[Stored dataset items]
==========
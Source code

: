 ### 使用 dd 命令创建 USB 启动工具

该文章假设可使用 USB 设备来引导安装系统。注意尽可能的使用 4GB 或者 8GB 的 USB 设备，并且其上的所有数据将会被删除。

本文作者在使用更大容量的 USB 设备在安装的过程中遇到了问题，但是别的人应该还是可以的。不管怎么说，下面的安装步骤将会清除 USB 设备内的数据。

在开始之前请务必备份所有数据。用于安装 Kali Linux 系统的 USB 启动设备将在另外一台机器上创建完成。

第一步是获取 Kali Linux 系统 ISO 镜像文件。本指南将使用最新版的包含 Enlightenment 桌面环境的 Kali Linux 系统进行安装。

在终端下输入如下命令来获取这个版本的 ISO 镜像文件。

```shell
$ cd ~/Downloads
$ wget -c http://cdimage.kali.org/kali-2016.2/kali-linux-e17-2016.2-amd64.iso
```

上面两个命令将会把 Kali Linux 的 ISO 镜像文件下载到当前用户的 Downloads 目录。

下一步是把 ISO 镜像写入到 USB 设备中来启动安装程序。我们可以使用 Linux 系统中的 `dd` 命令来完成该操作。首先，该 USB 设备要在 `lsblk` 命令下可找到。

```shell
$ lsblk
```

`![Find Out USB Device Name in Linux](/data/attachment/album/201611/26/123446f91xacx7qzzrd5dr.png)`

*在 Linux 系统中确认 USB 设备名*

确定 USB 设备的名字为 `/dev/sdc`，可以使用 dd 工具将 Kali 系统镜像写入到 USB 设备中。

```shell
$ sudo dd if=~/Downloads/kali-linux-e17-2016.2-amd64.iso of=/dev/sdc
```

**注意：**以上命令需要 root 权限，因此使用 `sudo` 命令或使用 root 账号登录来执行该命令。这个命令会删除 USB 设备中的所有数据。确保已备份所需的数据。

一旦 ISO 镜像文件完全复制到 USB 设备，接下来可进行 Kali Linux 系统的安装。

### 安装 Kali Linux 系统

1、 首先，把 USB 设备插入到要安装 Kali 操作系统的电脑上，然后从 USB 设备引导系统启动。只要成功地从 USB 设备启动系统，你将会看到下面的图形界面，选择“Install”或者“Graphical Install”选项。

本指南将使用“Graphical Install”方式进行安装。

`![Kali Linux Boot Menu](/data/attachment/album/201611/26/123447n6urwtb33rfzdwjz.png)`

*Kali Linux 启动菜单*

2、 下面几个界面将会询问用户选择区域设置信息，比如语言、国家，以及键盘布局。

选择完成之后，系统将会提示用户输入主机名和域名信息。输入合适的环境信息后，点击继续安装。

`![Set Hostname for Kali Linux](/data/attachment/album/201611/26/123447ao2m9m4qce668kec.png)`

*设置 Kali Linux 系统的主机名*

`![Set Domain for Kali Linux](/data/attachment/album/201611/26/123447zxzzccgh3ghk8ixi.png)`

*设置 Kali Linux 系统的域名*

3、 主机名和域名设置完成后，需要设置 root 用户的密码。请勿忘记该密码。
==========
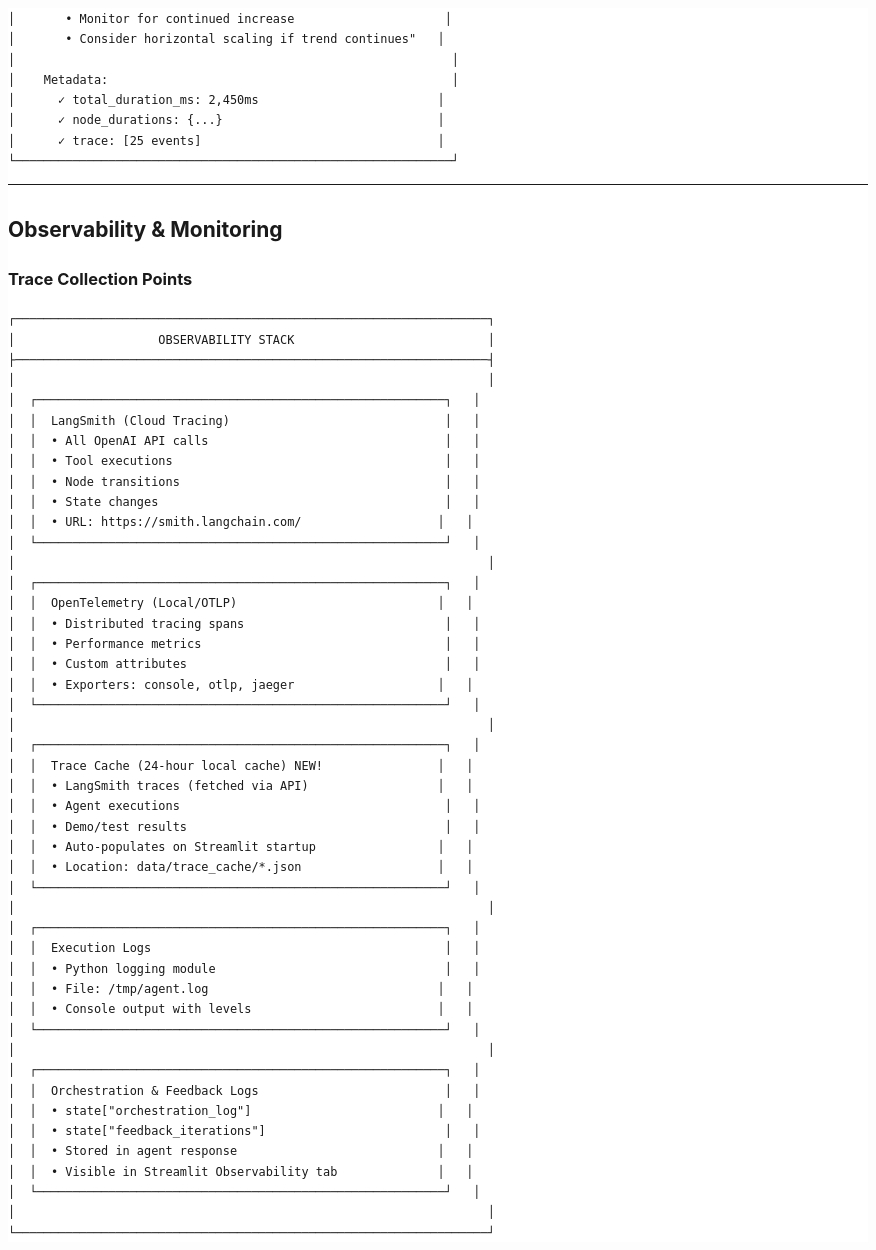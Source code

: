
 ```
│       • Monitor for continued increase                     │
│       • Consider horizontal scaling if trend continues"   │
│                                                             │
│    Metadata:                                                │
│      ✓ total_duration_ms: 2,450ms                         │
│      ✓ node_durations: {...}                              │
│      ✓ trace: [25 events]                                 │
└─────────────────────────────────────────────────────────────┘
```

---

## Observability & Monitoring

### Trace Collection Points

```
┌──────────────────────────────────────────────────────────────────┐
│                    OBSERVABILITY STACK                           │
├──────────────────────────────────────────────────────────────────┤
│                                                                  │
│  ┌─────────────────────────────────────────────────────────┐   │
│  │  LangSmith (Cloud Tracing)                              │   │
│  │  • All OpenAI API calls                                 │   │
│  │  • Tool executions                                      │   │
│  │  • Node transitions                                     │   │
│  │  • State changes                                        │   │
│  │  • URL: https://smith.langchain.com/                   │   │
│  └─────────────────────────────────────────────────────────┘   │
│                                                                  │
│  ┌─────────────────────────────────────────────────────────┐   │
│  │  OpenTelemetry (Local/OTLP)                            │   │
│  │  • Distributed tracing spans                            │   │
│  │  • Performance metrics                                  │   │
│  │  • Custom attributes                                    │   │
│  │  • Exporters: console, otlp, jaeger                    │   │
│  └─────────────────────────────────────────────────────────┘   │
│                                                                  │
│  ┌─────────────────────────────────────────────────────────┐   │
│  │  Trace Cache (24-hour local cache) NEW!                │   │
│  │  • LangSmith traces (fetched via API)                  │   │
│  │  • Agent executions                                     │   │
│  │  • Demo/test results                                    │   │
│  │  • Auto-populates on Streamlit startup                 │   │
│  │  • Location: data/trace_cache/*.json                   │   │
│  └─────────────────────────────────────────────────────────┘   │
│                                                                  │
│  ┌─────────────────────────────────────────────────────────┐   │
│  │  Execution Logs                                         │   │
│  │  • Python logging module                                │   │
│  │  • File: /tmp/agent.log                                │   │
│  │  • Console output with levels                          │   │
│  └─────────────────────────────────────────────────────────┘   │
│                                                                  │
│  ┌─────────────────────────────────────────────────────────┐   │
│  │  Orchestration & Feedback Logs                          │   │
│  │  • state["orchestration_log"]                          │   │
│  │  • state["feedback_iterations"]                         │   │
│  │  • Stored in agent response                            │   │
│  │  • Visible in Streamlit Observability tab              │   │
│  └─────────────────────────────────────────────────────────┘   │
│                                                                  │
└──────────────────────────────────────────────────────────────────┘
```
==========
→ YOUR TASK: Copy out the lines above exactly, beginning at the one that contains "1、 首先，把 USB" and ending at the one that contains "选择完成之后，系统将会提示用".

→ YOUR RESPONSE:
1、 首先，把 USB 设备插入到要安装 Kali 操作系统的电脑上，然后从 USB 设备引导系统启动。只要成功地从 USB 设备启动系统，你将会看到下面的图形界面，选择“Install”或者“Graphical Install”选项。

本指南将使用“Graphical Install”方式进行安装。

`![Kali Linux Boot Menu](/data/attachment/album/201611/26/123447n6urwtb33rfzdwjz.png)`

*Kali Linux 启动菜单*

2、 下面几个界面将会询问用户选择区域设置信息，比如语言、国家，以及键盘布局。

选择完成之后，系统将会提示用户输入主机名和域名信息。输入合适的环境信息后，点击继续安装。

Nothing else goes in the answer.